Stored entries:

════════════════════

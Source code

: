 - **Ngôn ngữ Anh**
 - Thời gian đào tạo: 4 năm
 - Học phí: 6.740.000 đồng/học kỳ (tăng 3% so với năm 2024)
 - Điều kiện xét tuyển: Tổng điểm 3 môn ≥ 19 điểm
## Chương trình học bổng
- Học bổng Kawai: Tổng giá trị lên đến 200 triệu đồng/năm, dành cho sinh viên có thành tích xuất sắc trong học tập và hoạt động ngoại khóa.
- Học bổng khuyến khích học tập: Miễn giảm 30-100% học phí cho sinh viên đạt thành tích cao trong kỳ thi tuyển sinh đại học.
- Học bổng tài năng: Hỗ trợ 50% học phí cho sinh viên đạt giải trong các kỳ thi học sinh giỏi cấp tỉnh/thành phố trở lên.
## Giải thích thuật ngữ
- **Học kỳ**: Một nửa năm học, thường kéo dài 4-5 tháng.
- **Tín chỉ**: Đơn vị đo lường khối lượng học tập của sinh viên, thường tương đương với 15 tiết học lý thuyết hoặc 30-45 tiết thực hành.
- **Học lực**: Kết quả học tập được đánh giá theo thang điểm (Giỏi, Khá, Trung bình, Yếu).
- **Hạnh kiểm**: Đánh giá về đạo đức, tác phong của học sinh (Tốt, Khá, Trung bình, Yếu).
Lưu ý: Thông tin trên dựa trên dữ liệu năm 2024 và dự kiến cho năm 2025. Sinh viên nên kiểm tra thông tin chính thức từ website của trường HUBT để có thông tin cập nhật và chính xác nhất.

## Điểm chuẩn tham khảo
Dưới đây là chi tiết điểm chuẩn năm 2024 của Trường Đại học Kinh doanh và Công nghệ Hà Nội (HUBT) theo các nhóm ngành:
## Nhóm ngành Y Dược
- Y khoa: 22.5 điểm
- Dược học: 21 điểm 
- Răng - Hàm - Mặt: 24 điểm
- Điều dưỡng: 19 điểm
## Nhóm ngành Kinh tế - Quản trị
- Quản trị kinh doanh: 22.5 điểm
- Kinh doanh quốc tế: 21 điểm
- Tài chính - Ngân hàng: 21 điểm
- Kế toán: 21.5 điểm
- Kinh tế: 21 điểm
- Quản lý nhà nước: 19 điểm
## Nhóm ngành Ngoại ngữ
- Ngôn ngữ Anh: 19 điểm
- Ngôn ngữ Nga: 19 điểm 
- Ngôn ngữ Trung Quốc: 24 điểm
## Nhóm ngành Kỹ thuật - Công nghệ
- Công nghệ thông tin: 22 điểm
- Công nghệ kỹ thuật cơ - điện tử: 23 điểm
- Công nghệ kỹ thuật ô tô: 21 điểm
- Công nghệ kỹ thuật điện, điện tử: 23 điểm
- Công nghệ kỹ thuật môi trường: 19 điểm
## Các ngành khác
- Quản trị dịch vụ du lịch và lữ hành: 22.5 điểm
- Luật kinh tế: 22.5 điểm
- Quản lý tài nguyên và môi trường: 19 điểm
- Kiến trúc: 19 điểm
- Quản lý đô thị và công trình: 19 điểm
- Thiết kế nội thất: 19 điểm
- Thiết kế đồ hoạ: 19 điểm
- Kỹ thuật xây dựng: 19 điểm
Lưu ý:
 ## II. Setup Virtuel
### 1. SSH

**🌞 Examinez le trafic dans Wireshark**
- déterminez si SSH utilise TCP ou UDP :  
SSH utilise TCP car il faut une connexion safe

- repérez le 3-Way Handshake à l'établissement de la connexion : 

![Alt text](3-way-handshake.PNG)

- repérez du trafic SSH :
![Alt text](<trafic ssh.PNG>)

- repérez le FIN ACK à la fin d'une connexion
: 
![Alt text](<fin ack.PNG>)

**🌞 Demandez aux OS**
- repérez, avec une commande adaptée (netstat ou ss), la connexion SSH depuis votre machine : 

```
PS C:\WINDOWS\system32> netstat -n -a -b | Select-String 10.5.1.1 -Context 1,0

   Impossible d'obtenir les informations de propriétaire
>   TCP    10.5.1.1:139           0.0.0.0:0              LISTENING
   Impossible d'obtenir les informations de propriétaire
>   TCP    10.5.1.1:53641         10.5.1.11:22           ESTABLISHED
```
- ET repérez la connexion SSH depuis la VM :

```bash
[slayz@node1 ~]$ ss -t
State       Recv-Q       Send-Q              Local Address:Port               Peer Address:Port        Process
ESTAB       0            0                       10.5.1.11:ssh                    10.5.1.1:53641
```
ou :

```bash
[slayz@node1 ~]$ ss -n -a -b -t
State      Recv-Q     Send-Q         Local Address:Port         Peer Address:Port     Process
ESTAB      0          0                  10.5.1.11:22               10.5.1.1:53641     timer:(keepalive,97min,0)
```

════════════════════

DIRECTIONS FOR THIS TASK: Retype each entry without altering a single word.

THE COMPLETED TASK:
Source code

: - **Ngôn ngữ Anh**
 - Thời gian đào tạo: 4 năm
 - Học phí: 6.740.000 đồng/học kỳ (tăng 3% so với năm 2024)
 - Điều kiện xét tuyển: Tổng điểm 3 môn ≥ 19 điểm
## Chương trình học bổng
- Học bổng Kawai: Tổng giá trị lên đến 200 triệu đồng/năm, dành cho sinh viên có thành tích xuất sắc trong học tập và hoạt động ngoại khóa.
- Học bổng khuyến khích học tập: Miễn giảm 30-100% học phí cho sinh viên đạt thành tích cao trong kỳ thi tuyển sinh đại học.
- Học bổng tài năng: Hỗ trợ 50% học phí cho sinh viên đạt giải trong các kỳ thi học sinh giỏi cấp tỉnh/thành phố trở lên.
## Giải thích thuật ngữ
- **Học kỳ**: Một nửa năm học, thường kéo dài 4-5 tháng.
- **Tín chỉ**: Đơn vị đo lường khối lượng học tập của sinh viên, thường tương đương với 15 tiết học lý thuyết hoặc 30-45 tiết thực hành.
- **Học lực**: Kết quả học tập được đánh giá theo thang điểm (Giỏi, Khá, Trung bình, Yếu).
- **Hạnh kiểm**: Đánh giá về đạo đức, tác phong của học sinh (Tốt, Khá, Trung bình, Yếu).
Lưu ý: Thông tin trên dựa trên dữ liệu năm 2024 và dự kiến cho năm 2025. Sinh viên nên kiểm tra thông tin chính thức từ website của trường HUBT để có thông tin cập nhật và chính xác nhất.

## Điểm chuẩn tham khảo
Dưới đây là chi tiết điểm chuẩn năm 2024 của Trường Đại học Kinh doanh và Công nghệ Hà Nội (HUBT) theo các nhóm ngành:
## Nhóm ngành Y Dược
- Y khoa: 22.5 điểm
- Dược học: 21 điểm 
- Răng - Hàm - Mặt: 24 điểm
- Điều dưỡng: 19 điểm
## Nhóm ngành Kinh tế - Quản trị
- Quản trị kinh doanh: 22.5 điểm
- Kinh doanh quốc tế: 21 điểm
- Tài chính - Ngân hàng: 21 điểm
- Kế toán: 21.5 điểm
- Kinh tế: 21 điểm
- Quản lý nhà nước: 19 điểm
## Nhóm ngành Ngoại ngữ
- Ngôn ngữ Anh: 19 điểm
- Ngôn ngữ Nga: 19 điểm 
- Ngôn ngữ Trung Quốc: 24 điểm
## Nhóm ngành Kỹ thuật - Công nghệ
- Công nghệ thông tin: 22 điểm
- Công nghệ kỹ thuật cơ - điện tử: 23 điểm
- Công nghệ kỹ thuật ô tô: 21 điểm
- Công nghệ kỹ thuật điện, điện tử: 23 điểm
- Công nghệ kỹ thuật môi trường: 19 điểm
## Các ngành khác
- Quản trị dịch vụ du lịch và lữ hành: 22.5 điểm
- Luật kinh tế: 22.5 điểm
- Quản lý tài nguyên và môi trường: 19 điểm
- Kiến trúc: 19 điểm
- Quản lý đô thị và công trình: 19 điểm
- Thiết kế nội thất: 19 điểm
- Thiết kế đồ hoạ: 19 điểm
- Kỹ thuật xây dựng: 19 điểm
Lưu ý:
 ## II. Setup Virtuel
### 1. SSH

**🌞 Examinez le trafic dans Wireshark**
- déterminez si SSH utilise TCP ou UDP :  
SSH utilise TCP car il faut une connexion safe

- repérez le 3-Way Handshake à l'établissement de la connexion : 

![Alt text](3-way-handshake.PNG)

- repérez du trafic SSH :
![Alt text](<trafic ssh.PNG>)

- repérez le FIN ACK à la fin d'une connexion
: 
![Alt text](<fin ack.PNG>)

**🌞 Demandez aux OS**
- repérez, avec une commande adaptée (netstat ou ss), la connexion SSH depuis votre machine : 

```
PS C:\WINDOWS\system32> netstat -n -a -b | Select-String 10.5.1.1 -Context 1,0

   Impossible d'obtenir les informations de propriétaire
>   TCP    10.5.1.1:139           0.0.0.0:0              LISTENING
   Impossible d'obtenir les informations de propriétaire
>   TCP    10.5.1.1:53641         10.5.1.11:22           ESTABLISHED
```
- ET repérez la connexion SSH depuis la VM :

```bash
[slayz@node1 ~]$ ss -t
State       Recv-Q       Send-Q              Local Address:Port               Peer Address:Port        Process
ESTAB       0            0                       10.5.1.11:ssh                    10.5.1.1:53641
```
ou :

```bash
[slayz@node1 ~]$ ss -n -a -b -t
State      Recv-Q     Send-Q         Local Address:Port         Peer Address:Port     Process
ESTAB      0          0                  10.5.1.11:22               10.5.1.1:53641     timer:(keepalive,97min,0)
```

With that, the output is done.